#### [Requirement]
Select every line below containing the word "screen".

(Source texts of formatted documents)
↓
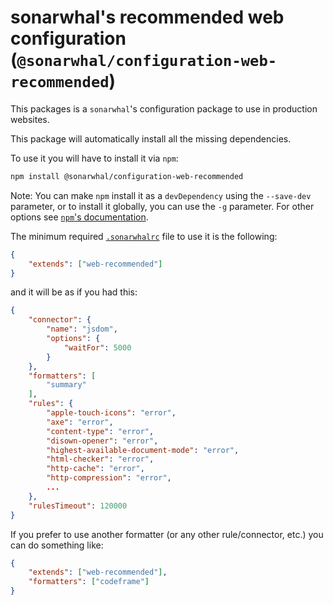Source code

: # sonarwhal's recommended web configuration (`@sonarwhal/configuration-web-recommended`)

This packages is a `sonarwhal`'s configuration package to use in
production websites.

This package will automatically install all the missing dependencies.

To use it you will have to install it via `npm`:

```bash
npm install @sonarwhal/configuration-web-recommended
```

Note: You can make `npm` install it as a `devDependency` using the `--save-dev`
parameter, or to install it globally, you can use the `-g` parameter. For
other options see
[`npm`'s documentation](https://docs.npmjs.com/cli/install).

The minimum required [`.sonarwhalrc`][sonarwhalrc] file to use it is
the following:

```json
{
    "extends": ["web-recommended"]
}
```

and it will be as if you had this:

```json
{
    "connector": {
        "name": "jsdom",
        "options": {
            "waitFor": 5000
        }
    },
    "formatters": [
        "summary"
    ],
    "rules": {
        "apple-touch-icons": "error",
        "axe": "error",
        "content-type": "error",
        "disown-opener": "error",
        "highest-available-document-mode": "error",
        "html-checker": "error",
        "http-cache": "error",
        "http-compression": "error",
        ...
    },
    "rulesTimeout": 120000
}
```

If you prefer to use another formatter (or any other rule/connector,
etc.) you can do something like:

```json
{
    "extends": ["web-recommended"],
    "formatters": ["codeframe"]
}
```

<!-- Link labels: -->

[sonarwhalrc]: https://sonarwhal.com/docs/user-guide/further-configuration/sonarwhalrc-formats/

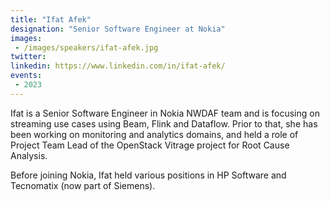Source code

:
 ```yaml
---
title: "Ifat Afek"
designation: "Senior Software Engineer at Nokia"
images:
 - /images/speakers/ifat-afek.jpg
twitter: 
linkedin: https://www.linkedin.com/in/ifat-afek/
events:
 - 2023
---
```


Ifat is a Senior Software Engineer in Nokia NWDAF team and is focusing on streaming use cases using Beam, Flink and Dataflow. Prior to that, she has been working on monitoring and analytics domains, and held a role of Project Team Lead of the OpenStack Vitrage project for Root Cause Analysis. 
 
 Before joining Nokia, Ifat held various positions in HP Software and Tecnomatix (now part of Siemens).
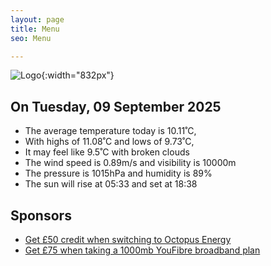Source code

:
 ```yaml
---
layout: page
title: Menu
seo: Menu

---
```


![Logo](/images/logo.jpg){:width="832px"}

<!-- weather_marker starts -->
## On Tuesday, 09 September 2025

- The average temperature today is 10.11˚C,
- With highs of 11.08˚C and lows of 9.73˚C,
- It may feel like 9.5˚C with broken clouds
- The wind speed is 0.89m/s and visibility is 10000m
- The pressure is 1015hPa and humidity is 89%
- The sun will rise at 05:33 and set at 18:38

<!-- weather_marker ends -->

## Sponsors

- [Get £50 credit when switching to Octopus Energy](https://bit.ly/3oD1nnS)
- [Get £75 when taking a 1000mb YouFibre broadband plan](https://aklam.io/91zWhU?)
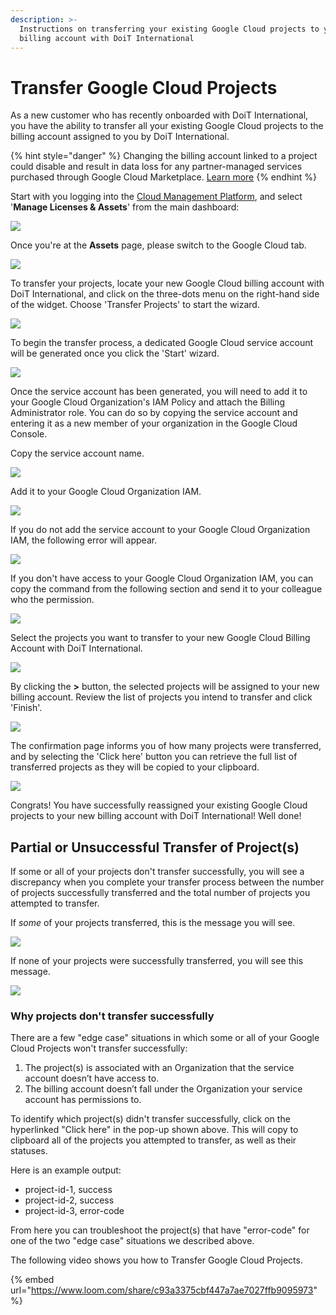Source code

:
 ```yaml
---
description: >-
  Instructions on transferring your existing Google Cloud projects to your new
  billing account with DoiT International
---
```


# Transfer Google Cloud Projects

As a new customer who has recently onboarded with DoiT International, you have the ability to transfer all your existing Google Cloud projects to the billing account assigned to you by DoiT International.

{% hint style="danger" %}
Changing the billing account linked to a project could disable and result in data loss for any partner-managed services purchased through Google Cloud Marketplace. [Learn more](https://cloud.google.com/marketplace/docs/understanding-billing#changing_a_projects_billing_account)
{% endhint %}

Start with you logging into the [Cloud Management Platform](https://app.doit-intl.com), and select '**Manage Licenses & Assets**' from the main dashboard:

![](../.gitbook/assets/transfer-projects.png)

Once you're at the **Assets** page, please switch to the Google Cloud tab.

![](../.gitbook/assets/google-cloud-tab.png)

To transfer your projects, locate your new Google Cloud billing account with DoiT International, and click on the three-dots menu on the right-hand side of the widget. Choose 'Transfer Projects' to start the wizard.

![](../.gitbook/assets/transfer-projects1%20%281%29.png)

To begin the transfer process, a dedicated Google Cloud service account will be generated once you click the 'Start' wizard.

![](../.gitbook/assets/transfer-gcp.png)

Once the service account has been generated, you will need to add it to your Google Cloud Organization's IAM Policy and attach the Billing Administrator role. You can do so by copying the service account and entering it as a new member of your organization in the Google Cloud Console.

Copy the service account name.

![](../.gitbook/assets/transfer-projects3.png)

Add it to your Google Cloud Organization IAM.

![](../.gitbook/assets/transfer-projects4.png)

If you do not add the service account to your Google Cloud Organization IAM, the following error will appear. 

![](../.gitbook/assets/transfer-projects-error.png)

If you don't have access to your Google Cloud Organization IAM, you can copy the command from the following section and send it to your colleague who the permission.

![](../.gitbook/assets/transfer-projects5.png)

Select the projects you want to transfer to your new Google Cloud Billing Account with DoiT International.

![](../.gitbook/assets/transfer-projects6.png)

By clicking the **&gt;** button, the selected projects will be assigned to your new billing account. Review the list of projects you intend to transfer and click 'Finish'. 

![](../.gitbook/assets/transfer-projects7.png)

The confirmation page informs you of how many projects were transferred, and by selecting the 'Click here' button you can retrieve the full list of transferred projects as they will be copied to your clipboard.  

![](../.gitbook/assets/transfer-projects8.png)

Congrats! You have successfully reassigned your existing Google Cloud projects to your new billing account with DoiT International! Well done! 

##  Partial or Unsuccessful Transfer of Project\(s\)

If some or all of your projects don't transfer successfully, you will see a discrepancy when you complete your transfer process between the number of projects successfully transferred and the total number of projects you attempted to transfer.

If _some_ of your projects transferred, this is the message you will see.

![](../.gitbook/assets/screen-shot-2020-09-10-at-16.14.00-1-%20%281%29.png)

If none of your projects were successfully transferred, you will see this message.

![](../.gitbook/assets/screen-shot-2020-09-10-at-16.10.34-1-.png)

### **Why projects don't transfer successfully**

There are a few "edge case" situations in which some or all of your Google Cloud Projects won't transfer successfully:

1. The project\(s\) is associated with an Organization that the service account doesn’t have access to.
2. The billing account doesn’t fall under the Organization your service account has permissions to.

To identify which project\(s\) didn't transfer successfully, click on the hyperlinked "Click here" in the pop-up shown above. This will copy to clipboard all of the projects you attempted to transfer, as well as their statuses. 

Here is an example output:

* project-id-1, success
* project-id-2, success
* project-id-3, error-code

From here you can troubleshoot the project\(s\) that have "error-code" for one of the two "edge case" situations we described above.

The following video shows you how to Transfer Google Cloud Projects.

{% embed url="https://www.loom.com/share/c93a3375cbf447a7ae7027ffb9095973" %}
↑
#### [Task response]
![](../.gitbook/assets/screen-shot-2020-09-10-at-16.14.00-1-%20%281%29.png)
![](../.gitbook/assets/screen-shot-2020-09-10-at-16.10.34-1-.png)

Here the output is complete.